Sirvard "Silva" Kaputikyan (Armenian: Սիլվա Կապուտիկյան) (20 January 1919 – 25 August 2006) was a prominent Armenian poet,[1] writer, academian and public activist. She is recognized as "the leading poetess of Armenia".[2]


Born to parents from Van, Turkey, she was raised in Yerevan, the Armenian capital, and lived there her entire life. She finished the Faculty of philology of the Yerevan State University, and then studied at the Higher courses of Gorky Institute of World Literature.

She made her literary debut in 1930's and published her first collection of poems in 1945. It included "Khosk im vordun" (A word to my son), which is recognized as one of the most popular poems of Kaputikyan.[3]

Two main themes of her works were the national identity and lyric poetry. Kaputikyan, whose ancestors were refugees from Van, remembers their ordeal in "Hin karote" (The Old Yearning, 1992).[4] Her poem, Reflections at the halfway point commemorates the Armenian Genocide. She was recognized as the leading poetess of Armenia.[5]

She also wrote two popular travel books, The caravans are still on the move and A mosaic composed of the soul and the map, dedicated to her visits to the Armenian communities.

Her works were translated by Bulat Okudjava, Yevgeny Yevtushenko, Bella Akhmadulina, Desanka Maksimović and others. She was awarded the "Renowned Master of Arts" Armenian SSR (1970) and "Renowned Worker of Arts" Georgian SSR (1980) official titles, State prizes of USSR (1952) and Armenian SSR (1988), "Nosside" Italian prize, orders of St. Mesrop Mashtots (Armenia) and "Knyaginia Olga" (Ukraine). Kaputikyan was an academic of the Armenian National Academy of Sciences and a member of International PEN.[6]

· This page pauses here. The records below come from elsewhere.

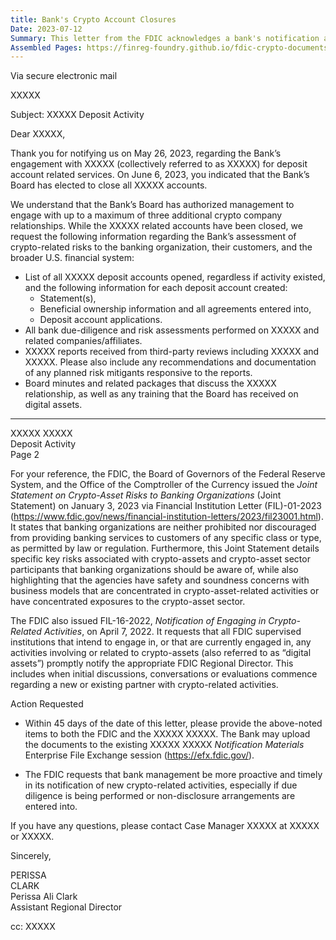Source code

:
 ```yaml
---
title: Bank's Crypto Account Closures
Date: 2023-07-12
Summary: This letter from the FDIC acknowledges a bank's notification about its engagement with a crypto company for deposit account services and the subsequent decision to close those accounts. The FDIC requests specific information regarding the bank's risk assessment of crypto-related activities, including account details, due diligence documentation, third-party review reports, and board minutes. The letter references the Joint Statement on Crypto-Asset Risks to Banking Organizations (FIL-01-2023) and FIL-16-2022 regarding notification requirements for crypto-related activities. The FDIC instructs the bank to provide the requested information within 45 days and advises management to be more proactive and timely in notifying the FDIC about new crypto-related activities, particularly when conducting due diligence or entering non-disclosure arrangements. (AI-generated)
Assembled Pages: https://finreg-foundry.github.io/fdic-crypto-documents//assets/assembled_pages/document_42336.pdf
---
```

Via secure electronic mail

XXXXX

Subject: XXXXX Deposit Activity

Dear XXXXX,

Thank you for notifying us on May 26, 2023, regarding the Bank’s engagement with XXXXX (collectively referred to as XXXXX) for deposit account related services. On June 6, 2023, you indicated that the Bank’s Board has elected to close all XXXXX accounts.

We understand that the Bank’s Board has authorized management to engage with up to a maximum of three additional crypto company relationships. While the XXXXX related accounts have been closed, we request the following information regarding the Bank’s assessment of crypto-related risks to the banking organization, their customers, and the broader U.S. financial system:

- List of all XXXXX deposit accounts opened, regardless if activity existed, and the following information for each deposit account created:
  - Statement(s),
  - Beneficial ownership information and all agreements entered into,
  - Deposit account applications.
- All bank due-diligence and risk assessments performed on XXXXX and related companies/affiliates.
- XXXXX reports received from third-party reviews including XXXXX and XXXXX. Please also include any recommendations and documentation of any planned risk mitigants responsive to the reports.
- Board minutes and related packages that discuss the XXXXX relationship, as well as any training that the Board has received on digital assets.

---

XXXXX XXXXX  
Deposit Activity  
Page 2  

For your reference, the FDIC, the Board of Governors of the Federal Reserve System, and the Office of the Comptroller of the Currency issued the _Joint Statement on Crypto-Asset Risks to Banking Organizations_ (Joint Statement) on January 3, 2023 via Financial Institution Letter (FIL)-01-2023 (https://www.fdic.gov/news/financial-institution-letters/2023/fil23001.html). It states that banking organizations are neither prohibited nor discouraged from providing banking services to customers of any specific class or type, as permitted by law or regulation. Furthermore, this Joint Statement details specific key risks associated with crypto-assets and crypto-asset sector participants that banking organizations should be aware of, while also highlighting that the agencies have safety and soundness concerns with business models that are concentrated in crypto-asset-related activities or have concentrated exposures to the crypto-asset sector.

The FDIC also issued FIL-16-2022, _Notification of Engaging in Crypto-Related Activities_, on April 7, 2022. It requests that all FDIC supervised institutions that intend to engage in, or that are currently engaged in, any activities involving or related to crypto-assets (also referred to as “digital assets”) promptly notify the appropriate FDIC Regional Director. This includes when initial discussions, conversations or evaluations commence regarding a new or existing partner with crypto-related activities.

Action Requested

- Within 45 days of the date of this letter, please provide the above-noted items to both the FDIC and the XXXXX XXXXX. The Bank may upload the documents to the existing XXXXX XXXXX _Notification Materials_ Enterprise File Exchange session (https://efx.fdic.gov/).

- The FDIC requests that bank management be more proactive and timely in its notification of new crypto-related activities, especially if due diligence is being performed or non-disclosure arrangements are entered into.

If you have any questions, please contact Case Manager XXXXX at XXXXX or XXXXX.

Sincerely,

PERISSA  
CLARK  
Perissa Ali Clark  
Assistant Regional Director

cc: XXXXX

She was one of the leaders of Karabakh movement. In February 1988, during a reception in the Kremlin, Mikhail Gorbachev said he and his wife, Raisa, greatly admired Kaputikyan's poetry.[7]

Kaputikyan appeared as herself in the 1992 documentary, Parajanov: The Last Spring, about Sergei Parajanov, a film-maker of Armenian descent who was persecuted by the Soviet authorities. On 14 April 2004, she wrote an open letter Kocharyan Must Go, where she protested President Robert Kocharyan's harsh methods towards the demonstrators on 12 April/13 April 2004, and returned the Mesrop Mashtots Medal she had been awarded by Kocharyan in 1999.[8][9]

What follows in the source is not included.